### DIRECTIONS:
With the images removed, write out every line below exactly.

━━━━━━━━━━━━━━━━━━━━

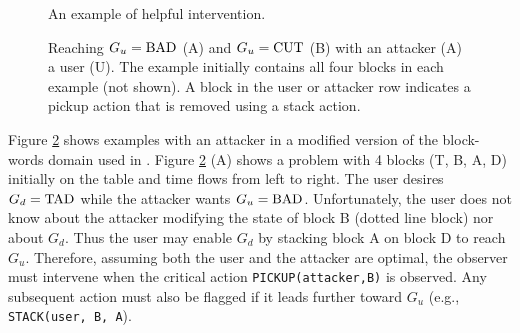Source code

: \documentclass[letterpaper]{article}
\theoremstyle{plain}
\begin{document}
\begin{figure}[b]
\vspace{-5mm}        
         \vspace{0.1mm}
        \caption{An example of helpful intervention. }
        \label{fig:single}
\vspace{-5mm}        
\end{figure}


\begin{figure}
\vspace{-5mm}        
        \caption{Reaching $G_u=\textnormal{BAD}$ (A) and $G_u=\textnormal{CUT}$ (B) with an attacker (A) a user (U).  The example initially contains all four blocks in each example (not shown). A block in the user or attacker row indicates a pickup action that is removed using a stack action.}
        \label{fig:multi}
\vspace{-5mm}
\end{figure}

Figure \ref{fig:multi} shows examples with an attacker in a modified version of the block-words domain used in \cite{ramirez2009plan}.
Figure \ref{fig:multi} (A) shows a problem with 4 blocks (T, B, A, D) initially on the table and time flows from left to right. 
The user desires $G_d=\textnormal{TAD}$ while the attacker wants $G_u=\textnormal{BAD}$.
Unfortunately, the user does not know about the attacker modifying the state of block B (dotted line block) nor about $G_d$.
Thus the user may enable $G_d$ by stacking block A on block D to reach $G_u$. 
Therefore, assuming both the user and the attacker are optimal, the observer must intervene when the critical action \texttt{PICKUP(attacker,B)} is observed. 
Any subsequent action must also be flagged if it leads further toward $G_u$ (e.g., \texttt{STACK(user, B, A}). 
\end{document}
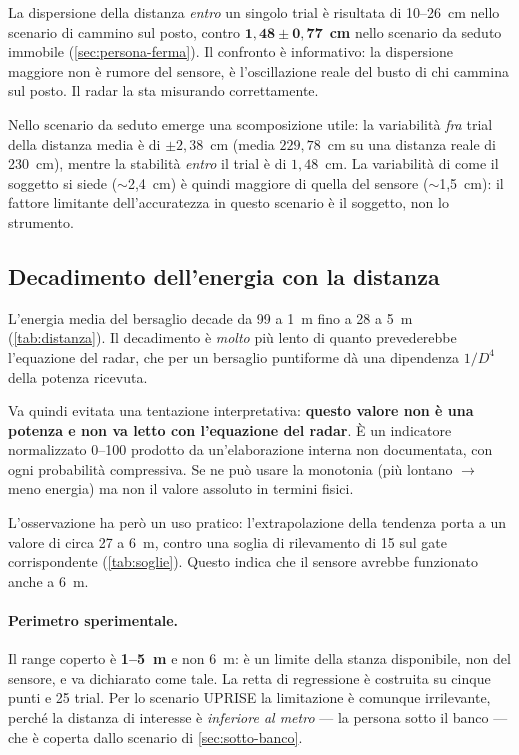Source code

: La dispersione della distanza \emph{entro} un singolo trial è risultata di
10--26~cm nello scenario di cammino sul posto, contro
$\mathbf{1{,}48 \pm 0{,}77}$~\textbf{cm} nello scenario da seduto immobile
(\cref{sec:persona-ferma}). Il confronto è informativo: la dispersione maggiore non
è rumore del sensore, è l'oscillazione reale del busto di chi cammina sul posto. Il
radar la sta misurando correttamente.

Nello scenario da seduto emerge una scomposizione utile: la variabilità \emph{fra}
trial della distanza media è di $\pm 2{,}38$~cm (media $229{,}78$~cm su una distanza
reale di 230~cm), mentre la stabilità \emph{entro} il trial è di $1{,}48$~cm. La
variabilità di come il soggetto si siede ($\sim$2,4~cm) è quindi maggiore di quella
del sensore ($\sim$1,5~cm): il fattore limitante dell'accuratezza in questo scenario
è il soggetto, non lo strumento.

\subsection{Decadimento dell'energia con la distanza}
\label{sec:energia-distanza}

L'energia media del bersaglio decade da 99 a 1~m fino a 28 a 5~m
(\cref{tab:distanza}). Il decadimento è \emph{molto} più lento di quanto
prevederebbe l'equazione del radar, che per un bersaglio puntiforme dà una
dipendenza $1/D^4$ della potenza ricevuta.

Va quindi evitata una tentazione interpretativa: \textbf{questo valore non è una
potenza e non va letto con l'equazione del radar}. È un indicatore normalizzato
0--100 prodotto da un'elaborazione interna non documentata, con ogni probabilità
compressiva. Se ne può usare la monotonia (più lontano $\to$ meno energia) ma non il
valore assoluto in termini fisici.

L'osservazione ha però un uso pratico: l'extrapolazione della tendenza porta a un
valore di circa 27 a 6~m, contro una soglia di rilevamento di 15 sul gate
corrispondente (\cref{tab:soglie}). Questo indica che il sensore avrebbe funzionato
anche a 6~m.

\paragraph{Perimetro sperimentale.} Il range coperto è \textbf{1--5~m} e non 6~m: è
un limite della stanza disponibile, non del sensore, e va dichiarato come tale. La
retta di regressione è costruita su cinque punti e 25 trial. Per lo scenario UPRISE
la limitazione è comunque irrilevante, perché la distanza di interesse è
\emph{inferiore al metro} --- la persona sotto il banco --- che è coperta dallo
scenario di \cref{sec:sotto-banco}.

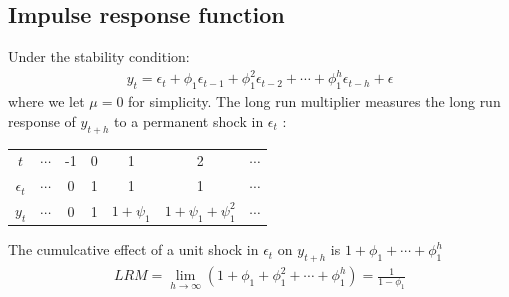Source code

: \documentclass[a4paper,twoside,11pt]{article}
\begin{document}
\subsection{Impulse response function}
\noindent Under the stability condition:
\begin{equation*}
\begin{aligned}
y_t = \epsilon_t + \phi_1 \epsilon_{t-1}+\phi_1^2 \epsilon_{t-2} + \cdots + \phi_1^h \epsilon_{t-h} + \epsilon
\end{aligned}
\end{equation*}
where we let $\mu=0$ for simplicity.
\newline
\newline
The long run multiplier measures the long run response of $y_{t+h}$ to a
permanent shock in $\epsilon_t$ :
\begin{center}
\begin{tabular}{c c c c c c c} 
 \hline
$t$ & $\cdots$ & -1 & 0 & 1 & 2 & $\cdots$ \\ 
$\epsilon_t$ & $\cdots$ & 0 & 1 & 1 & 1 & $\cdots$ \\
$y_t$ & $\cdots$ & 0 & 1 & $1+\psi_1$ & $1+\psi_1+\psi_1^2$ & $\cdots$ \\
 \hline
\end{tabular}
\end{center}
The cumulcative effect of a unit shock in $\epsilon_t$ on $y_{t+h}$ is $1+ \phi_1 + \cdots + \phi_1^h$
\begin{equation*}
\begin{aligned}
LRM = \underset{h \rightarrow \infty}{\lim} (1+ \phi_1 + \phi_1^2 + \cdots + \phi_1^h) = \frac{1}{1-\phi_1}
\end{aligned}
\end{equation*}
\end{document}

━━━━━━━━━━━━━━━━━━━━

### THE ANSWER:
Source code

: \documentclass[letterpaper]{article}
\theoremstyle{plain}
\begin{document}
\begin{figure}[b]
\vspace{-5mm}        
         \vspace{0.1mm}
        \caption{An example of helpful intervention. }
        \label{fig:single}
\vspace{-5mm}        
\end{figure}


\begin{figure}
\vspace{-5mm}        
        \caption{Reaching $G_u=\textnormal{BAD}$ (A) and $G_u=\textnormal{CUT}$ (B) with an attacker (A) a user (U).  The example initially contains all four blocks in each example (not shown). A block in the user or attacker row indicates a pickup action that is removed using a stack action.}
        \label{fig:multi}
\vspace{-5mm}
\end{figure}

Figure \ref{fig:multi} shows examples with an attacker in a modified version of the block-words domain used in \cite{ramirez2009plan}.
Figure \ref{fig:multi} (A) shows a problem with 4 blocks (T, B, A, D) initially on the table and time flows from left to right. 
The user desires $G_d=\textnormal{TAD}$ while the attacker wants $G_u=\textnormal{BAD}$.
Unfortunately, the user does not know about the attacker modifying the state of block B (dotted line block) nor about $G_d$.
Thus the user may enable $G_d$ by stacking block A on block D to reach $G_u$. 
Therefore, assuming both the user and the attacker are optimal, the observer must intervene when the critical action \texttt{PICKUP(attacker,B)} is observed. 
Any subsequent action must also be flagged if it leads further toward $G_u$ (e.g., \texttt{STACK(user, B, A}). 
\end{document}
Source code

: La dispersione della distanza \emph{entro} un singolo trial è risultata di
10--26~cm nello scenario di cammino sul posto, contro
$\mathbf{1{,}48 \pm 0{,}77}$~\textbf{cm} nello scenario da seduto immobile
(\cref{sec:persona-ferma}). Il confronto è informativo: la dispersione maggiore non
è rumore del sensore, è l'oscillazione reale del busto di chi cammina sul posto. Il
radar la sta misurando correttamente.

Nello scenario da seduto emerge una scomposizione utile: la variabilità \emph{fra}
trial della distanza media è di $\pm 2{,}38$~cm (media $229{,}78$~cm su una distanza
reale di 230~cm), mentre la stabilità \emph{entro} il trial è di $1{,}48$~cm. La
variabilità di come il soggetto si siede ($\sim$2,4~cm) è quindi maggiore di quella
del sensore ($\sim$1,5~cm): il fattore limitante dell'accuratezza in questo scenario
è il soggetto, non lo strumento.

\subsection{Decadimento dell'energia con la distanza}
\label{sec:energia-distanza}

L'energia media del bersaglio decade da 99 a 1~m fino a 28 a 5~m
(\cref{tab:distanza}). Il decadimento è \emph{molto} più lento di quanto
prevederebbe l'equazione del radar, che per un bersaglio puntiforme dà una
dipendenza $1/D^4$ della potenza ricevuta.

Va quindi evitata una tentazione interpretativa: \textbf{questo valore non è una
potenza e non va letto con l'equazione del radar}. È un indicatore normalizzato
0--100 prodotto da un'elaborazione interna non documentata, con ogni probabilità
compressiva. Se ne può usare la monotonia (più lontano $\to$ meno energia) ma non il
valore assoluto in termini fisici.

L'osservazione ha però un uso pratico: l'extrapolazione della tendenza porta a un
valore di circa 27 a 6~m, contro una soglia di rilevamento di 15 sul gate
corrispondente (\cref{tab:soglie}). Questo indica che il sensore avrebbe funzionato
anche a 6~m.

\paragraph{Perimetro sperimentale.} Il range coperto è \textbf{1--5~m} e non 6~m: è
un limite della stanza disponibile, non del sensore, e va dichiarato come tale. La
retta di regressione è costruita su cinque punti e 25 trial. Per lo scenario UPRISE
la limitazione è comunque irrilevante, perché la distanza di interesse è
\emph{inferiore al metro} --- la persona sotto il banco --- che è coperta dallo
scenario di \cref{sec:sotto-banco}.

Source code

: \documentclass[a4paper,twoside,11pt]{article}
\begin{document}
\subsection{Impulse response function}
\noindent Under the stability condition:
\begin{equation*}
\begin{aligned}
y_t = \epsilon_t + \phi_1 \epsilon_{t-1}+\phi_1^2 \epsilon_{t-2} + \cdots + \phi_1^h \epsilon_{t-h} + \epsilon
\end{aligned}
\end{equation*}
where we let $\mu=0$ for simplicity.
\newline
\newline
The long run multiplier measures the long run response of $y_{t+h}$ to a
permanent shock in $\epsilon_t$ :
\begin{center}
\begin{tabular}{c c c c c c c} 
 \hline
$t$ & $\cdots$ & -1 & 0 & 1 & 2 & $\cdots$ \\ 
$\epsilon_t$ & $\cdots$ & 0 & 1 & 1 & 1 & $\cdots$ \\
$y_t$ & $\cdots$ & 0 & 1 & $1+\psi_1$ & $1+\psi_1+\psi_1^2$ & $\cdots$ \\
 \hline
\end{tabular}
\end{center}
The cumulcative effect of a unit shock in $\epsilon_t$ on $y_{t+h}$ is $1+ \phi_1 + \cdots + \phi_1^h$
\begin{equation*}
\begin{aligned}
LRM = \underset{h \rightarrow \infty}{\lim} (1+ \phi_1 + \phi_1^2 + \cdots + \phi_1^h) = \frac{1}{1-\phi_1}
\end{aligned}
\end{equation*}
\end{document}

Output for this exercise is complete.